Scaling Aonnis Valkey Panther
Aonnis Valkey Panther allows users to scale their Valkey cluster by modifying the number of primaries (shards) and replication factor (replicas). This provides flexibility in adjusting the cluster size based on workload requirements.
When to consider scaling
There are many reasons why you would want to scale the number of Valkey nodes in your cluster. Most common reasons are:
Memory pressure
The nodes in your cluster are close to full capacity (or are at fully capacity and evictions are causing the backend to take more traffic than desired)
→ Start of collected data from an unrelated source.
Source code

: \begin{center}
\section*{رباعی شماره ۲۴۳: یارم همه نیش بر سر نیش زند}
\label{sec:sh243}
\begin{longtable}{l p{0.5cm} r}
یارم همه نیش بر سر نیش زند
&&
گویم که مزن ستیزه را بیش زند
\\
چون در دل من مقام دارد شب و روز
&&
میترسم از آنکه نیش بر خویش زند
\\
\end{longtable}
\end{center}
- Horizontally scale the number of primaries to better serve requests
- Vertically scale your current Valkey nodes by allocating more memory
CPU bottleneck
Throughput is low and impacting system performance
- Horizontally scale the number of primaries to better serve requests
- Vertically scale your current Valkey nodes by allocating more CPUs
Over-provisioning
You have allocated too many resources for your cluster
- Scale down if it does not hurt the performance of your system
- Scale down the number of primaries to save on costs
- If you are running a Valkey cluster with a high replication factor (RF), consider reducing it
- In multi-zone clusters, scaling down may reduce availability in the case of a zone outage
Changing Cluster Size
To adjust the cluster size, update the following values in your Helm chart:
numberOfPrimaries– Defines the number of shards (primary nodes).replicationFactor– Defines the number of replica nodes per primary.
After modifying these values, deploy the updated Helm chart, and Aonnis Valkey Panther will automatically resize the cluster as per the new configuration.
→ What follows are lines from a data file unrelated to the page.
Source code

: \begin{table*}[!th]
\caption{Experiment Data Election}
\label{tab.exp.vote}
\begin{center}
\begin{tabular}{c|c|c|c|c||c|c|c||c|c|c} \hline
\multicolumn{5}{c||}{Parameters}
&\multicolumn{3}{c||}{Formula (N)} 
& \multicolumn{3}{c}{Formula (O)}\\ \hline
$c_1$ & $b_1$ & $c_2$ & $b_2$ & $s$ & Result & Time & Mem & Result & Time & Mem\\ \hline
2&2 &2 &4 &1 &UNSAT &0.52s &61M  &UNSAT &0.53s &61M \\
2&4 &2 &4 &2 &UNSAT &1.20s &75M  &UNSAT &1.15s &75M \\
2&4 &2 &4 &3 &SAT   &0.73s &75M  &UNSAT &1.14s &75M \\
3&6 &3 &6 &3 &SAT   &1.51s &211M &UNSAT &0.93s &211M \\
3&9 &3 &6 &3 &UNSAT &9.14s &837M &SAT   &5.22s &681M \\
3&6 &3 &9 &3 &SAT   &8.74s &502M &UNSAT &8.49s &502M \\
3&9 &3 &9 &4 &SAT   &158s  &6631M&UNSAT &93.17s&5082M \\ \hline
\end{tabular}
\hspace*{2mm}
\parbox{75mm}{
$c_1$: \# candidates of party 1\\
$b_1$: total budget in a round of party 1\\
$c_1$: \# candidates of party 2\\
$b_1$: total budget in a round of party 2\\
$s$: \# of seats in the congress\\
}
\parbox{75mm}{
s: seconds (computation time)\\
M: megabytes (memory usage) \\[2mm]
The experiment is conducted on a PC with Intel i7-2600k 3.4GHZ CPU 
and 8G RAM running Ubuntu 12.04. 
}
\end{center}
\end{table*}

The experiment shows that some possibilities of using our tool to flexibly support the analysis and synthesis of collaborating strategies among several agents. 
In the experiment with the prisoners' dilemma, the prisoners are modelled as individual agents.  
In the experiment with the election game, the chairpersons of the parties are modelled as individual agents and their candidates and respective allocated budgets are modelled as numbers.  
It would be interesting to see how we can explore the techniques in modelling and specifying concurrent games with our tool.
Example: Updating Helm Chart
Modify your Helm values file (values.yaml):
numberOfPrimaries: 6
replicationFactor: 2
Resizing Valkey Nodes (Resource Allocation)
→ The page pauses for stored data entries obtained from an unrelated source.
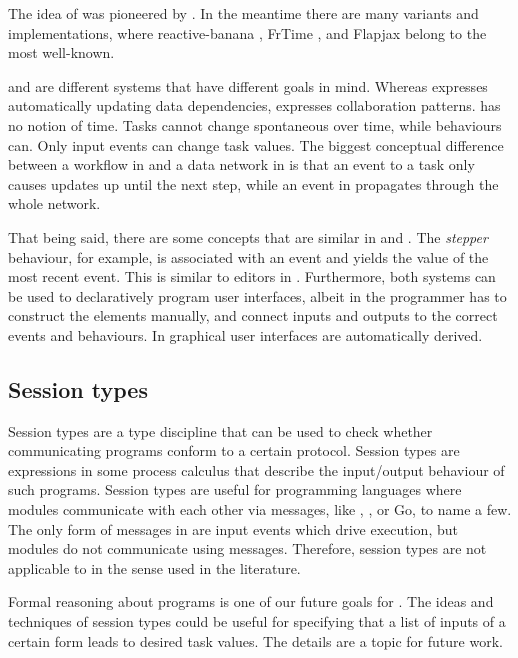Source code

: The idea of \FRP was pioneered by \citet{conf/icfp/ElliottH97}.
In the meantime there are many variants and implementations, where reactive-banana \cite{reactive-banana}, FrTime \cite{CooperK04}, and Flapjax \cite{conf/oopsla/MeyerovichGBCGBK09} belong to the most well-known.

\FRP and \TOP are different systems that have different goals in mind.
Whereas \FRP expresses automatically updating data dependencies, \TOP expresses collaboration patterns.
\TOP has no notion of time.
Tasks cannot change spontaneous over time, while behaviours can.
Only input events can change task values.
The biggest conceptual difference between a workflow in \TOP and a data network in \FRP is that an event to a task only causes updates up until the next step, while an event in \FRP propagates through the whole network.

That being said, there are some concepts that are similar in \TOP and \FRP.
The \emph{stepper} behaviour, for example, is associated with an event and yields the value of the most recent event.
This is similar to editors in \TOP.
Furthermore, both systems can be used to declaratively program user interfaces, albeit in \FRP the programmer has to construct the \GUI elements manually, and connect inputs and outputs to the correct events and behaviours.
In \TOP graphical user interfaces are automatically derived.



\subsection{Session types}

Session types are a type discipline that can be used to check whether communicating programs conform to a certain protocol.
Session types are expressions in some process calculus that describe the input/output behaviour of such programs.
Session types are useful for programming languages where modules communicate with each other via messages, like \CSP, \PICALC, or Go, to name a few.
The only form of messages in \TOP are input events which drive execution, but modules do not communicate using messages.
Therefore, session types are not applicable to \TOP in the sense used in the literature.

Formal reasoning about \TOP programs is one of our future goals for \TOPHAT.
The ideas and techniques of session types could be useful for specifying that a list of inputs of a certain form leads to desired task values.
The details are a topic for future work.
In addition to scaling the number of nodes, you can also adjust the resources allocated to each Valkey node. This is done by modifying the valkeyNodeResources definition in your Helm chart. Panther will then perform a rolling update of your Valkey nodes to apply the new resource configuration.
valkeyNodeResources:
limits:
cpu: 200m
memory: 512Mi
requests:
cpu: 200m
memory: 512Mi
Important Considerations
Scaling Operations Cannot Be Scheduled
Currently, there is no scheduling feature for resizing operations. If you require the ability to schedule scaling operations in advance, please request this feature.
Perform Scaling During Low Traffic Periods.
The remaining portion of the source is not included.